Abstract
Heavy ozone (O-3) pollution is often observed in chemically industrialized Lanzhou and other capital cities located in the semi-arid and mountainous provinces of northwestern China. There are large knowledge gaps regarding the relationship between radical budgets and photochemistry in these cities. To gain insights into this relationship, a photochemical box model based on the Master Chemical Mechanism (MCM v3.3) was applied to investigate oxidative capacity and radical chemistry in the city of Lanzhou. The budgets of ROx (OH + HO2 + RO2) radicals were quantified, and the initiation, propagation, and termination process of the diurnal variation in the ozone chemistry were examined. The MCM model was constrained by in situ measurements at two sampling sites in the city, one located in the City downtown area (S1) and the other in the heavy petrochemical industrial area (S2) in the western suburb of the City, characterized by significant differences in volatile organic compounds (VOCs) and NOx concentrations between the two sites. Results showed that during the high O-3 episodes in summer, OH initiation was dominated by the reaction of excited oxygen atoms O(D-1) with water and the photolysis of nitrous acid (HONO) at the S1 site. At the S2 site, the most important production of OH was the reaction of O(D-1) + H2O, followed by the reaction of O-3 with VOCs.

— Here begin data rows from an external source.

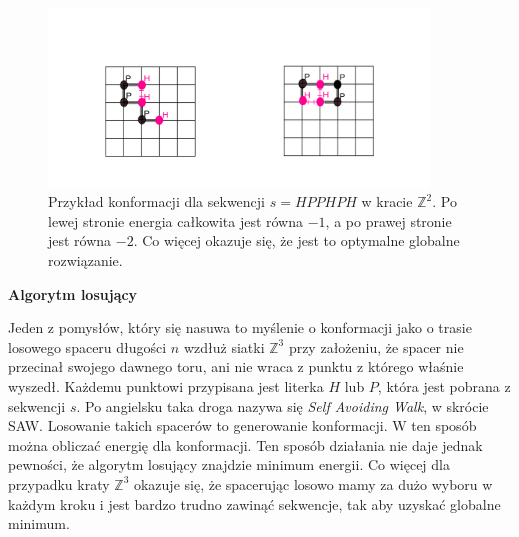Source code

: \documentclass[leqno,10pt]{article}
\begin{document}
\begin{figure}[!htbp]
    \centering
    \includegraphics[width=0.9\textwidth]{diagram.png}
    \caption{Przykład konformacji dla sekwencji $s={HPPHPH}$ w kracie $\mathbb{Z}^{2}$. Po lewej stronie energia całkowita jest równa $-1$, a po prawej stronie jest równa $-2$. Co więcej okazuje się, że jest to optymalne globalne rozwiązanie. }
\end{figure}


\textbf{Algorytm losujący}

Jeden z pomysłów, który się nasuwa to myślenie o konformacji jako o trasie losowego spaceru długości $n$ wzdłuż siatki $\mathbb{Z}^{3}$ przy założeniu, że spacer nie przecinał swojego dawnego toru, ani nie wraca z punktu z którego właśnie wyszedł. Każdemu punktowi przypisana jest literka $H$ lub $P$, która jest pobrana z sekwencji $s$. Po angielsku taka droga nazywa się \textit{Self Avoiding Walk}, w skrócie SAW. Losowanie takich spacerów to generowanie konformacji. W ten sposób można obliczać energię dla konformacji. Ten sposób działania nie daje jednak pewności, że algorytm losujący znajdzie minimum energii. Co więcej dla przypadku kraty $\mathbb{Z}^3$ okazuje się, że spacerując losowo mamy za dużo wyboru w każdym kroku i jest bardzo trudno zawinąć sekwencje, tak aby uzyskać globalne minimum. 
\end{document}
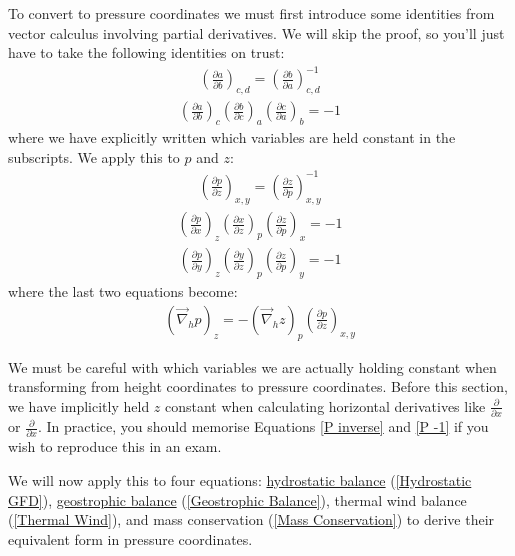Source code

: To convert to pressure coordinates we must first introduce some identities from vector calculus involving partial derivatives. We will skip the proof, so you'll just have to take the following identities on trust:
\begin{align*}
    \left(\frac{\partial a}{\partial b}\right)_{c,d}=\left(\frac{\partial b}{\partial a}\right)_{c,d}^{-1}
\end{align*}
\begin{align*}
    \left(\frac{\partial a}{\partial b}\right)_c
    \left(\frac{\partial b}{\partial c}\right)_a
    \left(\frac{\partial c}{\partial a}\right)_b
    =-1
\end{align*}
where we have explicitly written which variables are held constant in the subscripts. We apply this to \(p\) and \(z\):
\begin{align}
    \label{P inverse}
    \left(\frac{\partial p}{\partial z}\right)_{x,y}=\left(\frac{\partial z}{\partial p}\right)_{x,y}^{-1}
\end{align}
\begin{align*}
    \left(\frac{\partial p}{\partial x}\right)_z
    \left(\frac{\partial x}{\partial z}\right)_p
    \left(\frac{\partial z}{\partial p}\right)_x
    =-1
\end{align*}
\begin{align*}
    \left(\frac{\partial p}{\partial y}\right)_z
    \left(\frac{\partial y}{\partial z}\right)_p
    \left(\frac{\partial z}{\partial p}\right)_y
    =-1
\end{align*}
where the last two equations become:
\begin{align}
    \label{P -1}
    \left(\vec{\nabla}_h p\right)_z=-\left(\vec{\nabla}_h z\right)_p\left(\frac{\partial p}{\partial z}\right)_{x,y}
\end{align}

We must be careful with which variables we are actually holding constant when transforming from height coordinates to pressure coordinates. Before this section, we have implicitly held \(z\) constant when calculating horizontal derivatives like \(\frac{\partial}{\partial x}\) or \(\frac{\partial}{\partial x}\). In practice, you should memorise Equations \ref{P inverse} and \ref{P -1} if you wish to reproduce this in an exam.

We will now apply this to four equations: \hyperref[Hydrostatic GFD Box]{hydrostatic balance} (\ref{Hydrostatic GFD}), \hyperref[Geostrophic Box]{geostrophic balance} (\ref{Geostrophic Balance}), thermal wind balance (\ref{Thermal Wind}), and mass conservation (\ref{Mass Conservation}) to derive their equivalent form in pressure coordinates.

HONO photolysis was mostly identified at 7:00-13:00 local time at the S2 site, which is less important than that at the S1 site during the daytime. The photolysis of HCHO and OVOCs (except for HCHO) were the primary sources contributing to the initiation of HO2 and RO2 radicals at both sites. Results also revealed that the ROx termination could be attributed to the reactions of ROx with NO and NO2. The self-reactions between radicals also played an essential role at the S2 site. Overall OH was found to be the predominant oxidant, and NO3 was a major oxidant in the nighttime chemistry in the city.
Highlights
The hydroxyl radical (OH) and hydro/organic peroxy radicals (HO2 and RO2) collectively known as ROx, are crucial factors in atmospheric chemistry reactions and air pollution processes (Stone et al, 2012)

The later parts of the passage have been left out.